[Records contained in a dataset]
========
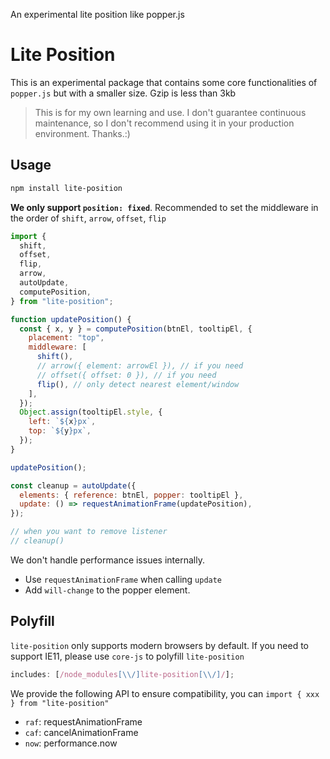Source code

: An experimental lite position like popper.js

# Lite Position

This is an experimental package that contains some core functionalities of `popper.js` but with a smaller size. Gzip is less than 3kb

> This is for my own learning and use. I don't guarantee continuous maintenance, so I don't recommend using it in your production environment. Thanks.:)

## Usage

```bash
npm install lite-position
```

**We only support `position: fixed`**. Recommended to set the middleware in the order of `shift`, `arrow`, `offset`, `flip`

```js
import {
  shift,
  offset,
  flip,
  arrow,
  autoUpdate,
  computePosition,
} from "lite-position";

function updatePosition() {
  const { x, y } = computePosition(btnEl, tooltipEl, {
    placement: "top",
    middleware: [
      shift(),
      // arrow({ element: arrowEl }), // if you need
      // offset({ offset: 0 }), // if you need
      flip(), // only detect nearest element/window
    ],
  });
  Object.assign(tooltipEl.style, {
    left: `${x}px`,
    top: `${y}px`,
  });
}

updatePosition();

const cleanup = autoUpdate({
  elements: { reference: btnEl, popper: tooltipEl },
  update: () => requestAnimationFrame(updatePosition),
});

// when you want to remove listener
// cleanup()
```

We don't handle performance issues internally.

- Use `requestAnimationFrame` when calling `update`
- Add `will-change` to the popper element.

## Polyfill

`lite-position` only supports modern browsers by default. If you need to support IE11, please use `core-js` to polyfill `lite-position`

```js
includes: [/node_modules[\\/]lite-position[\\/]/];
```

We provide the following API to ensure compatibility, you can `import { xxx } from "lite-position"`

- `raf`: requestAnimationFrame
- `caf`: cancelAnimationFrame
- `now`: performance.now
========
■ BRIEF:
Transcribe each line of the data above, unaltered, from the one where "position like popper.js" appears to the one where "This is an experimental" appears, inclusive of both.

■ ANSWER SPACE:
: An experimental lite position like popper.js

# Lite Position

This is an experimental package that contains some core functionalities of `popper.js` but with a smaller size. Gzip is less than 3kb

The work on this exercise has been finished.